Loi Prostitution:« Tant que les clients ne seront pas réellement pénalisés, le système ne se tarira pas »

A l’occasion d’une interview dédiée au dizième anniversaire de la loi de 2016, Delphine Jarraud, déléguée générale de l’Amicale du Nid a répondu aux questions de Charlie Hebdo.

 

Par Laure DAUSSY, pour Charlie Hebdo, le 13 avril 2026

 

Dix ans que la loi qui a pour objectif de lutter contre le « système prostitutionnel » a été votée. Une loi nécessaire pour les abolitionnistes, mais qui a manqué d’une vraie volonté politique pour être correctement appliquée.
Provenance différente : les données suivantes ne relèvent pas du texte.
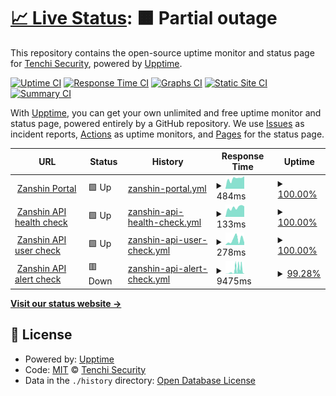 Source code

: # [📈 Live Status](https://status.zanshin.tenchisecurity.com): <!--live status--> **🟧 Partial outage**

This repository contains the open-source uptime monitor and status page for [Tenchi Security](https://www.tenchisecurity.com), powered by [Upptime](https://github.com/upptime/upptime).

[![Uptime CI](https://github.com/tenchi-security/zanshin_status/workflows/Uptime%20CI/badge.svg)](https://github.com/tenchi-security/zanshin_status/actions?query=workflow%3A%22Uptime+CI%22)
[![Response Time CI](https://github.com/tenchi-security/zanshin_status/workflows/Response%20Time%20CI/badge.svg)](https://github.com/tenchi-security/zanshin_status/actions?query=workflow%3A%22Response+Time+CI%22)
[![Graphs CI](https://github.com/tenchi-security/zanshin_status/workflows/Graphs%20CI/badge.svg)](https://github.com/tenchi-security/zanshin_status/actions?query=workflow%3A%22Graphs+CI%22)
[![Static Site CI](https://github.com/tenchi-security/zanshin_status/workflows/Static%20Site%20CI/badge.svg)](https://github.com/tenchi-security/zanshin_status/actions?query=workflow%3A%22Static+Site+CI%22)
[![Summary CI](https://github.com/tenchi-security/zanshin_status/workflows/Summary%20CI/badge.svg)](https://github.com/tenchi-security/zanshin_status/actions?query=workflow%3A%22Summary+CI%22)

With [Upptime](https://upptime.js.org), you can get your own unlimited and free uptime monitor and status page, powered entirely by a GitHub repository. We use [Issues](https://github.com/tenchi-security/zanshin_status/issues) as incident reports, [Actions](https://github.com/tenchi-security/zanshin_status/actions) as uptime monitors, and [Pages](https://status.zanshin.tenchisecurity.com) for the status page.

<!--start: status pages-->
<!-- This summary is generated by Upptime (https://github.com/upptime/upptime) -->
<!-- Do not edit this manually, your changes will be overwritten -->
<!-- prettier-ignore -->
| URL | Status | History | Response Time | Uptime |
| --- | ------ | ------- | ------------- | ------ |
| <img alt="" src="https://icons.duckduckgo.com/ip3/zanshin.tenchisecurity.com.ico" height="13"> [Zanshin Portal](https://zanshin.tenchisecurity.com) | 🟩 Up | [zanshin-portal.yml](https://github.com/tenchi-security/zanshin_status/commits/HEAD/history/zanshin-portal.yml) | <details><summary><img alt="Response time graph" src="./graphs/zanshin-portal/response-time-week.png" height="20"> 484ms</summary><br><a href="https://status.zanshin.tenchisecurity.com/history/zanshin-portal"><img alt="Response time 522" src="https://img.shields.io/endpoint?url=https%3A%2F%2Fraw.githubusercontent.com%2Ftenchi-security%2Fzanshin_status%2FHEAD%2Fapi%2Fzanshin-portal%2Fresponse-time.json"></a><br><a href="https://status.zanshin.tenchisecurity.com/history/zanshin-portal"><img alt="24-hour response time 594" src="https://img.shields.io/endpoint?url=https%3A%2F%2Fraw.githubusercontent.com%2Ftenchi-security%2Fzanshin_status%2FHEAD%2Fapi%2Fzanshin-portal%2Fresponse-time-day.json"></a><br><a href="https://status.zanshin.tenchisecurity.com/history/zanshin-portal"><img alt="7-day response time 484" src="https://img.shields.io/endpoint?url=https%3A%2F%2Fraw.githubusercontent.com%2Ftenchi-security%2Fzanshin_status%2FHEAD%2Fapi%2Fzanshin-portal%2Fresponse-time-week.json"></a><br><a href="https://status.zanshin.tenchisecurity.com/history/zanshin-portal"><img alt="30-day response time 539" src="https://img.shields.io/endpoint?url=https%3A%2F%2Fraw.githubusercontent.com%2Ftenchi-security%2Fzanshin_status%2FHEAD%2Fapi%2Fzanshin-portal%2Fresponse-time-month.json"></a><br><a href="https://status.zanshin.tenchisecurity.com/history/zanshin-portal"><img alt="1-year response time 544" src="https://img.shields.io/endpoint?url=https%3A%2F%2Fraw.githubusercontent.com%2Ftenchi-security%2Fzanshin_status%2FHEAD%2Fapi%2Fzanshin-portal%2Fresponse-time-year.json"></a></details> | <details><summary><a href="https://status.zanshin.tenchisecurity.com/history/zanshin-portal">100.00%</a></summary><a href="https://status.zanshin.tenchisecurity.com/history/zanshin-portal"><img alt="All-time uptime 100.00%" src="https://img.shields.io/endpoint?url=https%3A%2F%2Fraw.githubusercontent.com%2Ftenchi-security%2Fzanshin_status%2FHEAD%2Fapi%2Fzanshin-portal%2Fuptime.json"></a><br><a href="https://status.zanshin.tenchisecurity.com/history/zanshin-portal"><img alt="24-hour uptime 100.00%" src="https://img.shields.io/endpoint?url=https%3A%2F%2Fraw.githubusercontent.com%2Ftenchi-security%2Fzanshin_status%2FHEAD%2Fapi%2Fzanshin-portal%2Fuptime-day.json"></a><br><a href="https://status.zanshin.tenchisecurity.com/history/zanshin-portal"><img alt="7-day uptime 100.00%" src="https://img.shields.io/endpoint?url=https%3A%2F%2Fraw.githubusercontent.com%2Ftenchi-security%2Fzanshin_status%2FHEAD%2Fapi%2Fzanshin-portal%2Fuptime-week.json"></a><br><a href="https://status.zanshin.tenchisecurity.com/history/zanshin-portal"><img alt="30-day uptime 100.00%" src="https://img.shields.io/endpoint?url=https%3A%2F%2Fraw.githubusercontent.com%2Ftenchi-security%2Fzanshin_status%2FHEAD%2Fapi%2Fzanshin-portal%2Fuptime-month.json"></a><br><a href="https://status.zanshin.tenchisecurity.com/history/zanshin-portal"><img alt="1-year uptime 100.00%" src="https://img.shields.io/endpoint?url=https%3A%2F%2Fraw.githubusercontent.com%2Ftenchi-security%2Fzanshin_status%2FHEAD%2Fapi%2Fzanshin-portal%2Fuptime-year.json"></a></details>
| <img alt="" src="https://zanshin.tenchisecurity.com/assets/logo/T-gray.svg" height="13"> [Zanshin API health check](https://api.zanshin.tenchisecurity.com/ping) | 🟩 Up | [zanshin-api-health-check.yml](https://github.com/tenchi-security/zanshin_status/commits/HEAD/history/zanshin-api-health-check.yml) | <details><summary><img alt="Response time graph" src="./graphs/zanshin-api-health-check/response-time-week.png" height="20"> 133ms</summary><br><a href="https://status.zanshin.tenchisecurity.com/history/zanshin-api-health-check"><img alt="Response time 153" src="https://img.shields.io/endpoint?url=https%3A%2F%2Fraw.githubusercontent.com%2Ftenchi-security%2Fzanshin_status%2FHEAD%2Fapi%2Fzanshin-api-health-check%2Fresponse-time.json"></a><br><a href="https://status.zanshin.tenchisecurity.com/history/zanshin-api-health-check"><img alt="24-hour response time 149" src="https://img.shields.io/endpoint?url=https%3A%2F%2Fraw.githubusercontent.com%2Ftenchi-security%2Fzanshin_status%2FHEAD%2Fapi%2Fzanshin-api-health-check%2Fresponse-time-day.json"></a><br><a href="https://status.zanshin.tenchisecurity.com/history/zanshin-api-health-check"><img alt="7-day response time 133" src="https://img.shields.io/endpoint?url=https%3A%2F%2Fraw.githubusercontent.com%2Ftenchi-security%2Fzanshin_status%2FHEAD%2Fapi%2Fzanshin-api-health-check%2Fresponse-time-week.json"></a><br><a href="https://status.zanshin.tenchisecurity.com/history/zanshin-api-health-check"><img alt="30-day response time 154" src="https://img.shields.io/endpoint?url=https%3A%2F%2Fraw.githubusercontent.com%2Ftenchi-security%2Fzanshin_status%2FHEAD%2Fapi%2Fzanshin-api-health-check%2Fresponse-time-month.json"></a><br><a href="https://status.zanshin.tenchisecurity.com/history/zanshin-api-health-check"><img alt="1-year response time 148" src="https://img.shields.io/endpoint?url=https%3A%2F%2Fraw.githubusercontent.com%2Ftenchi-security%2Fzanshin_status%2FHEAD%2Fapi%2Fzanshin-api-health-check%2Fresponse-time-year.json"></a></details> | <details><summary><a href="https://status.zanshin.tenchisecurity.com/history/zanshin-api-health-check">100.00%</a></summary><a href="https://status.zanshin.tenchisecurity.com/history/zanshin-api-health-check"><img alt="All-time uptime 100.00%" src="https://img.shields.io/endpoint?url=https%3A%2F%2Fraw.githubusercontent.com%2Ftenchi-security%2Fzanshin_status%2FHEAD%2Fapi%2Fzanshin-api-health-check%2Fuptime.json"></a><br><a href="https://status.zanshin.tenchisecurity.com/history/zanshin-api-health-check"><img alt="24-hour uptime 100.00%" src="https://img.shields.io/endpoint?url=https%3A%2F%2Fraw.githubusercontent.com%2Ftenchi-security%2Fzanshin_status%2FHEAD%2Fapi%2Fzanshin-api-health-check%2Fuptime-day.json"></a><br><a href="https://status.zanshin.tenchisecurity.com/history/zanshin-api-health-check"><img alt="7-day uptime 100.00%" src="https://img.shields.io/endpoint?url=https%3A%2F%2Fraw.githubusercontent.com%2Ftenchi-security%2Fzanshin_status%2FHEAD%2Fapi%2Fzanshin-api-health-check%2Fuptime-week.json"></a><br><a href="https://status.zanshin.tenchisecurity.com/history/zanshin-api-health-check"><img alt="30-day uptime 100.00%" src="https://img.shields.io/endpoint?url=https%3A%2F%2Fraw.githubusercontent.com%2Ftenchi-security%2Fzanshin_status%2FHEAD%2Fapi%2Fzanshin-api-health-check%2Fuptime-month.json"></a><br><a href="https://status.zanshin.tenchisecurity.com/history/zanshin-api-health-check"><img alt="1-year uptime 100.00%" src="https://img.shields.io/endpoint?url=https%3A%2F%2Fraw.githubusercontent.com%2Ftenchi-security%2Fzanshin_status%2FHEAD%2Fapi%2Fzanshin-api-health-check%2Fuptime-year.json"></a></details>
| <img alt="" src="https://zanshin.tenchisecurity.com/assets/logo/T-gray.svg" height="13"> [Zanshin API user check](https://api.zanshin.tenchisecurity.com/me) | 🟩 Up | [zanshin-api-user-check.yml](https://github.com/tenchi-security/zanshin_status/commits/HEAD/history/zanshin-api-user-check.yml) | <details><summary><img alt="Response time graph" src="./graphs/zanshin-api-user-check/response-time-week.png" height="20"> 278ms</summary><br><a href="https://status.zanshin.tenchisecurity.com/history/zanshin-api-user-check"><img alt="Response time 1145" src="https://img.shields.io/endpoint?url=https%3A%2F%2Fraw.githubusercontent.com%2Ftenchi-security%2Fzanshin_status%2FHEAD%2Fapi%2Fzanshin-api-user-check%2Fresponse-time.json"></a><br><a href="https://status.zanshin.tenchisecurity.com/history/zanshin-api-user-check"><img alt="24-hour response time 131" src="https://img.shields.io/endpoint?url=https%3A%2F%2Fraw.githubusercontent.com%2Ftenchi-security%2Fzanshin_status%2FHEAD%2Fapi%2Fzanshin-api-user-check%2Fresponse-time-day.json"></a><br><a href="https://status.zanshin.tenchisecurity.com/history/zanshin-api-user-check"><img alt="7-day response time 278" src="https://img.shields.io/endpoint?url=https%3A%2F%2Fraw.githubusercontent.com%2Ftenchi-security%2Fzanshin_status%2FHEAD%2Fapi%2Fzanshin-api-user-check%2Fresponse-time-week.json"></a><br><a href="https://status.zanshin.tenchisecurity.com/history/zanshin-api-user-check"><img alt="30-day response time 324" src="https://img.shields.io/endpoint?url=https%3A%2F%2Fraw.githubusercontent.com%2Ftenchi-security%2Fzanshin_status%2FHEAD%2Fapi%2Fzanshin-api-user-check%2Fresponse-time-month.json"></a><br><a href="https://status.zanshin.tenchisecurity.com/history/zanshin-api-user-check"><img alt="1-year response time 439" src="https://img.shields.io/endpoint?url=https%3A%2F%2Fraw.githubusercontent.com%2Ftenchi-security%2Fzanshin_status%2FHEAD%2Fapi%2Fzanshin-api-user-check%2Fresponse-time-year.json"></a></details> | <details><summary><a href="https://status.zanshin.tenchisecurity.com/history/zanshin-api-user-check">100.00%</a></summary><a href="https://status.zanshin.tenchisecurity.com/history/zanshin-api-user-check"><img alt="All-time uptime 99.97%" src="https://img.shields.io/endpoint?url=https%3A%2F%2Fraw.githubusercontent.com%2Ftenchi-security%2Fzanshin_status%2FHEAD%2Fapi%2Fzanshin-api-user-check%2Fuptime.json"></a><br><a href="https://status.zanshin.tenchisecurity.com/history/zanshin-api-user-check"><img alt="24-hour uptime 100.00%" src="https://img.shields.io/endpoint?url=https%3A%2F%2Fraw.githubusercontent.com%2Ftenchi-security%2Fzanshin_status%2FHEAD%2Fapi%2Fzanshin-api-user-check%2Fuptime-day.json"></a><br><a href="https://status.zanshin.tenchisecurity.com/history/zanshin-api-user-check"><img alt="7-day uptime 100.00%" src="https://img.shields.io/endpoint?url=https%3A%2F%2Fraw.githubusercontent.com%2Ftenchi-security%2Fzanshin_status%2FHEAD%2Fapi%2Fzanshin-api-user-check%2Fuptime-week.json"></a><br><a href="https://status.zanshin.tenchisecurity.com/history/zanshin-api-user-check"><img alt="30-day uptime 100.00%" src="https://img.shields.io/endpoint?url=https%3A%2F%2Fraw.githubusercontent.com%2Ftenchi-security%2Fzanshin_status%2FHEAD%2Fapi%2Fzanshin-api-user-check%2Fuptime-month.json"></a><br><a href="https://status.zanshin.tenchisecurity.com/history/zanshin-api-user-check"><img alt="1-year uptime 99.97%" src="https://img.shields.io/endpoint?url=https%3A%2F%2Fraw.githubusercontent.com%2Ftenchi-security%2Fzanshin_status%2FHEAD%2Fapi%2Fzanshin-api-user-check%2Fuptime-year.json"></a></details>
| <img alt="" src="https://zanshin.tenchisecurity.com/assets/logo/T-gray.svg" height="13"> [Zanshin API alert check](https://api.zanshin.tenchisecurity.com/alerts) | 🟥 Down | [zanshin-api-alert-check.yml](https://github.com/tenchi-security/zanshin_status/commits/HEAD/history/zanshin-api-alert-check.yml) | <details><summary><img alt="Response time graph" src="./graphs/zanshin-api-alert-check/response-time-week.png" height="20"> 9475ms</summary><br><a href="https://status.zanshin.tenchisecurity.com/history/zanshin-api-alert-check"><img alt="Response time 1762" src="https://img.shields.io/endpoint?url=https%3A%2F%2Fraw.githubusercontent.com%2Ftenchi-security%2Fzanshin_status%2FHEAD%2Fapi%2Fzanshin-api-alert-check%2Fresponse-time.json"></a><br><a href="https://status.zanshin.tenchisecurity.com/history/zanshin-api-alert-check"><img alt="24-hour response time 15696" src="https://img.shields.io/endpoint?url=https%3A%2F%2Fraw.githubusercontent.com%2Ftenchi-security%2Fzanshin_status%2FHEAD%2Fapi%2Fzanshin-api-alert-check%2Fresponse-time-day.json"></a><br><a href="https://status.zanshin.tenchisecurity.com/history/zanshin-api-alert-check"><img alt="7-day response time 9475" src="https://img.shields.io/endpoint?url=https%3A%2F%2Fraw.githubusercontent.com%2Ftenchi-security%2Fzanshin_status%2FHEAD%2Fapi%2Fzanshin-api-alert-check%2Fresponse-time-week.json"></a><br><a href="https://status.zanshin.tenchisecurity.com/history/zanshin-api-alert-check"><img alt="30-day response time 4129" src="https://img.shields.io/endpoint?url=https%3A%2F%2Fraw.githubusercontent.com%2Ftenchi-security%2Fzanshin_status%2FHEAD%2Fapi%2Fzanshin-api-alert-check%2Fresponse-time-month.json"></a><br><a href="https://status.zanshin.tenchisecurity.com/history/zanshin-api-alert-check"><img alt="1-year response time 1428" src="https://img.shields.io/endpoint?url=https%3A%2F%2Fraw.githubusercontent.com%2Ftenchi-security%2Fzanshin_status%2FHEAD%2Fapi%2Fzanshin-api-alert-check%2Fresponse-time-year.json"></a></details> | <details><summary><a href="https://status.zanshin.tenchisecurity.com/history/zanshin-api-alert-check">99.28%</a></summary><a href="https://status.zanshin.tenchisecurity.com/history/zanshin-api-alert-check"><img alt="All-time uptime 99.74%" src="https://img.shields.io/endpoint?url=https%3A%2F%2Fraw.githubusercontent.com%2Ftenchi-security%2Fzanshin_status%2FHEAD%2Fapi%2Fzanshin-api-alert-check%2Fuptime.json"></a><br><a href="https://status.zanshin.tenchisecurity.com/history/zanshin-api-alert-check"><img alt="24-hour uptime 94.97%" src="https://img.shields.io/endpoint?url=https%3A%2F%2Fraw.githubusercontent.com%2Ftenchi-security%2Fzanshin_status%2FHEAD%2Fapi%2Fzanshin-api-alert-check%2Fuptime-day.json"></a><br><a href="https://status.zanshin.tenchisecurity.com/history/zanshin-api-alert-check"><img alt="7-day uptime 99.28%" src="https://img.shields.io/endpoint?url=https%3A%2F%2Fraw.githubusercontent.com%2Ftenchi-security%2Fzanshin_status%2FHEAD%2Fapi%2Fzanshin-api-alert-check%2Fuptime-week.json"></a><br><a href="https://status.zanshin.tenchisecurity.com/history/zanshin-api-alert-check"><img alt="30-day uptime 99.83%" src="https://img.shields.io/endpoint?url=https%3A%2F%2Fraw.githubusercontent.com%2Ftenchi-security%2Fzanshin_status%2FHEAD%2Fapi%2Fzanshin-api-alert-check%2Fuptime-month.json"></a><br><a href="https://status.zanshin.tenchisecurity.com/history/zanshin-api-alert-check"><img alt="1-year uptime 99.93%" src="https://img.shields.io/endpoint?url=https%3A%2F%2Fraw.githubusercontent.com%2Ftenchi-security%2Fzanshin_status%2FHEAD%2Fapi%2Fzanshin-api-alert-check%2Fuptime-year.json"></a></details>

<!--end: status pages-->

[**Visit our status website →**](https://status.zanshin.tenchisecurity.com)

## 📄 License

- Powered by: [Upptime](https://github.com/upptime/upptime)
- Code: [MIT](./LICENSE) © [Tenchi Security](https://www.tenchisecurity.com)
- Data in the `./history` directory: [Open Database License](https://opendatacommons.org/licenses/odbl/1-0/)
Un anniversaire en demi-teinte. Entretien avec Delphine Jarraud, déléguée générale de l’Amicale du Nid.

 

Adoptée le 13 avril 2016, la loi sur la lutte contre le système prostitutionnel était très attendue par les abolitionnistes, qui considèrent la prostitution comme une violence faite aux femmes. Cette loi avait notamment abrogé le délit de racolage et l’avait remplacé par la pénalisation des clients, mesure phare et éminemment symbolique, pour désigner le responsable de ce système. Les clients sont depuis passibles d’une amende de 1 500 euros, pouvant aller jusqu’à 3 750 euros en cas de récidive, parfois complétée par un stage de sensibilisation. Sauf que dans les faits, très peu sont sanctionnés, faute de réelle volonté politique. L’application de cette mesure est très disparate d’un département à l’autre.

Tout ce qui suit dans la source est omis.